- _Problem to work on_: Below are the records; give again exactly the lines that run from the one with "that giving a" through the last line.

- _Data records_:

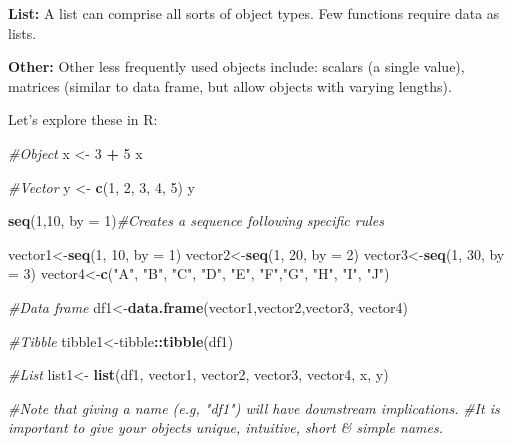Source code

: \documentclass[]{article}
\newenvironment{Shaded}{\begin{snugshade}}{\end{snugshade}}
\newcommand{\CommentTok}[1]{\textcolor[rgb]{0.56,0.35,0.01}{\textit{#1}}}
\newcommand{\DataTypeTok}[1]{\textcolor[rgb]{0.13,0.29,0.53}{#1}}
\newcommand{\DecValTok}[1]{\textcolor[rgb]{0.00,0.00,0.81}{#1}}
\newcommand{\KeywordTok}[1]{\textcolor[rgb]{0.13,0.29,0.53}{\textbf{#1}}}
\newcommand{\NormalTok}[1]{#1}
\newcommand{\OperatorTok}[1]{\textcolor[rgb]{0.81,0.36,0.00}{\textbf{#1}}}
\newcommand{\StringTok}[1]{\textcolor[rgb]{0.31,0.60,0.02}{#1}}
\begin{document}
\textbf{List:} A list can comprise all sorts of object types. Few
functions require data as lists.

\textbf{Other:} Other less frequently used objects include: scalars (a
single value), matrices (similar to data frame, but allow objects with
varying lengths).

Let's explore these in R:

\begin{Shaded}
\begin{Highlighting}[]
\CommentTok{#Object}
\NormalTok{x <-}\StringTok{ }\DecValTok{3} \OperatorTok{+}\StringTok{ }\DecValTok{5}
\NormalTok{x}

\CommentTok{#Vector}
\NormalTok{y <-}\StringTok{ }\KeywordTok{c}\NormalTok{(}\DecValTok{1}\NormalTok{, }\DecValTok{2}\NormalTok{, }\DecValTok{3}\NormalTok{, }\DecValTok{4}\NormalTok{, }\DecValTok{5}\NormalTok{) }
\NormalTok{y}

\KeywordTok{seq}\NormalTok{(}\DecValTok{1}\NormalTok{,}\DecValTok{10}\NormalTok{, }\DataTypeTok{by =} \DecValTok{1}\NormalTok{)}\CommentTok{#Creates a sequence following specific rules }

\NormalTok{vector1<-}\KeywordTok{seq}\NormalTok{(}\DecValTok{1}\NormalTok{, }\DecValTok{10}\NormalTok{,  }\DataTypeTok{by =} \DecValTok{1}\NormalTok{)}
\NormalTok{vector2<-}\KeywordTok{seq}\NormalTok{(}\DecValTok{1}\NormalTok{, }\DecValTok{20}\NormalTok{, }\DataTypeTok{by =} \DecValTok{2}\NormalTok{)}
\NormalTok{vector3<-}\KeywordTok{seq}\NormalTok{(}\DecValTok{1}\NormalTok{, }\DecValTok{30}\NormalTok{,  }\DataTypeTok{by =} \DecValTok{3}\NormalTok{)}
\NormalTok{vector4<-}\KeywordTok{c}\NormalTok{(}\StringTok{"A"}\NormalTok{, }\StringTok{"B"}\NormalTok{, }\StringTok{"C"}\NormalTok{, }\StringTok{"D"}\NormalTok{, }\StringTok{"E"}\NormalTok{, }\StringTok{"F"}\NormalTok{,}\StringTok{"G"}\NormalTok{, }\StringTok{"H"}\NormalTok{, }\StringTok{"I"}\NormalTok{, }\StringTok{"J"}\NormalTok{)}

\CommentTok{#Data frame}
\NormalTok{df1<-}\KeywordTok{data.frame}\NormalTok{(vector1,vector2,vector3, vector4)}

\CommentTok{#Tibble}
\NormalTok{tibble1<-tibble}\OperatorTok{::}\KeywordTok{tibble}\NormalTok{(df1)}

\CommentTok{#List}
\NormalTok{list1<-}\StringTok{ }\KeywordTok{list}\NormalTok{(df1, vector1, vector2, vector3, vector4, x, y) }

\CommentTok{#Note that giving a name (e.g, "df1") will have downstream implications.}
\CommentTok{#It is important to give your objects unique, intuitive, short & simple names.}
\end{Highlighting}
\end{Shaded}
\end{document}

- _Result_:
\CommentTok{#Note that giving a name (e.g, "df1") will have downstream implications.}
\CommentTok{#It is important to give your objects unique, intuitive, short & simple names.}
\end{Highlighting}
\end{Shaded}
\end{document}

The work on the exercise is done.